Taking inspiration from nature, researchers have created a versatile model to predict how stalagmite-like structures form in nuclear processing plants – as well as how lime scale builds up in kettles.
“It’s a wonderful example of how complex mathematical models can have everyday applications,” said Dr Duncan Borman, from the School of Civil Engineering at the University of Leeds, a co-author of the study.
The main aim of the research, which is published in print today in the journalComputers & Chemical Engineering, is to reduce the number of potentially harmful manual inspections of nuclear waste containers.
“We were approached by the National Nuclear Laboratory and Sellafield Ltd to solve the problem of predicting the shapes that precipitates from nuclear process solutions can form in containment chambers,” said Dr Borman.
Study co-author Professor Daniel Lesnic from the School of Mathematics at the University of Leeds, added: “Our first thought was to find a suitable analogy in nature. At first we looked at how lava flows from a volcano to the ocean, but the formation of stalagmites in caves mimics the process much more closely.

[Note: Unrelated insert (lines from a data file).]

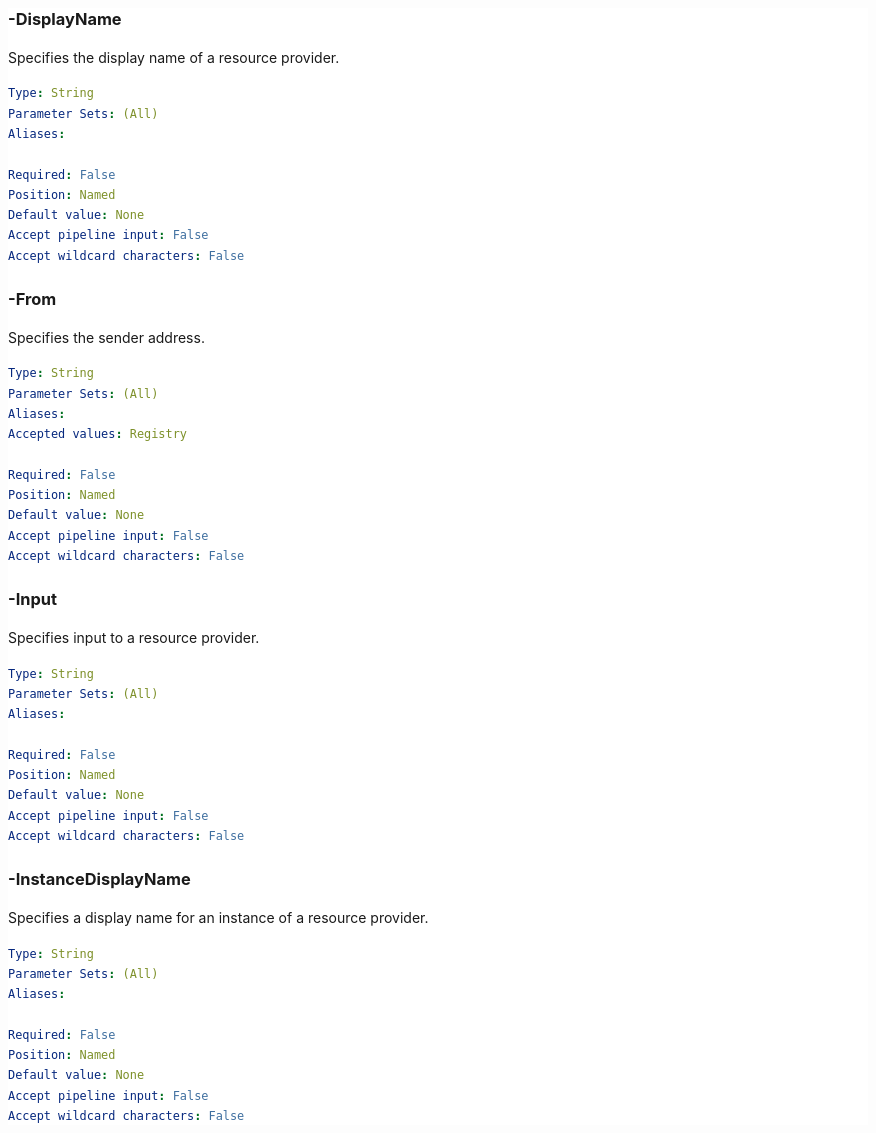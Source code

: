 ### -DisplayName
Specifies the display name of a resource provider.

```yaml
Type: String
Parameter Sets: (All)
Aliases: 

Required: False
Position: Named
Default value: None
Accept pipeline input: False
Accept wildcard characters: False
```

### -From
Specifies the sender address.

```yaml
Type: String
Parameter Sets: (All)
Aliases: 
Accepted values: Registry

Required: False
Position: Named
Default value: None
Accept pipeline input: False
Accept wildcard characters: False
```

### -Input
Specifies input to a resource provider.

```yaml
Type: String
Parameter Sets: (All)
Aliases: 

Required: False
Position: Named
Default value: None
Accept pipeline input: False
Accept wildcard characters: False
```

### -InstanceDisplayName
Specifies a display name for an instance of a resource provider.

```yaml
Type: String
Parameter Sets: (All)
Aliases: 

Required: False
Position: Named
Default value: None
Accept pipeline input: False
Accept wildcard characters: False
```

“Geologists have well-established models for the formation of stalagmites. So we are taking models from one field of science and applying them to a completely different discipline.”

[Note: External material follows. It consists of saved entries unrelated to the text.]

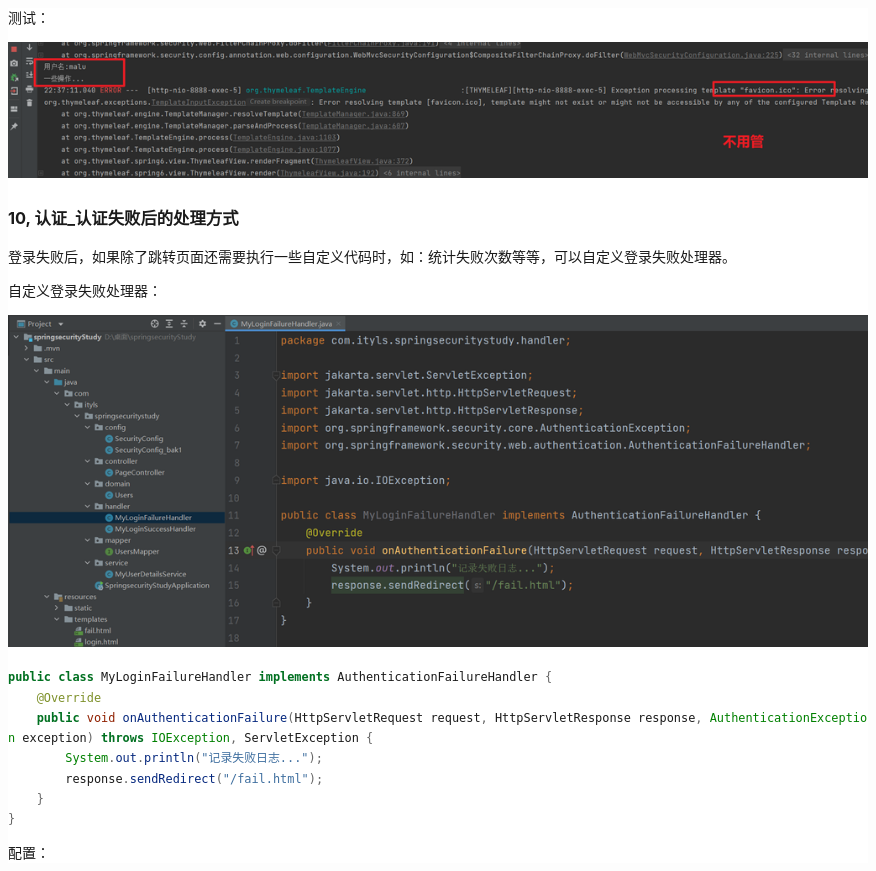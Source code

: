 

测试：

![1717684663759](./assets/1717684663759.png)



### 10, 认证_认证失败后的处理方式

登录失败后，如果除了跳转页面还需要执行一些自定义代码时，如：统计失败次数等等，可以自定义登录失败处理器。



自定义登录失败处理器：

![1717684723824](./assets/1717684723824.png)

```java
public class MyLoginFailureHandler implements AuthenticationFailureHandler {
    @Override
    public void onAuthenticationFailure(HttpServletRequest request, HttpServletResponse response, AuthenticationException exception) throws IOException, ServletException {
        System.out.println("记录失败日志...");
        response.sendRedirect("/fail.html");
    }
}
```



配置：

Within the nuclear industry, hazardous salt solutions can arise within industrial containment vessels. The salt solution precipitates out, forming structures with strange morphologies that bear a resemblance to stalagmites. If left unchecked, they could build up and cause a problem in the nuclear containment chamber. Currently, these containment chambers are checked regularly to prevent this from happening.
In the study, the researchers used an existing model for predicting stalagmite growth over millions of years as a starting platform. To take into account the full complexity of the mechanism by which the solid is formed, the model was then adapted to include the chemical and physical properties of the particular salt solution of interest to the nuclear industry, a more realistic fluid flow, and to consider the sensitivity of results to varying temperature.
Lead author of the study, Dr Mike Dawson from the School of Chemical and Process Engineering at the University of Leeds, who started the research during his PhD studies, said: “It took many months of intensive research to develop the model. The big test came when we tested the model against real data from the National Nuclear Laboratory.
“Our model stood up to the test. For the first time it was possible to predict the morphology of these complex crystallising flows reliably.”
Dr Borman said: “This breakthrough provides a new tool for the National Nuclear Laboratory and Sellafield Ltd, with the potential to save both money and continue to ensure they are at the forefront of world-leading safety technology.”
The new model also has wider application to other industrial and domestic situations where a salt solution precipitates out and causes problems, such as forecasting the precise shape and location of build-up in pipes or heat exchangers – or how lime scale will collect within a kettle.
Dr Borman said: “The processes underlying the build up of lime scale in a kettle are remarkably similar: the flow of a liquid containing a dissolved mineral – in this case calcium carbonate from hard water – over a surface of changing temperature, can result in solids precipitating out and leaving the build up of solid material behind.
“Using the model we have developed, manufacturers could improve the design of kettles such that these unwanted build-ups are minimised by repositioning filaments or designing them so that deposits form in locations that are easy to clean.”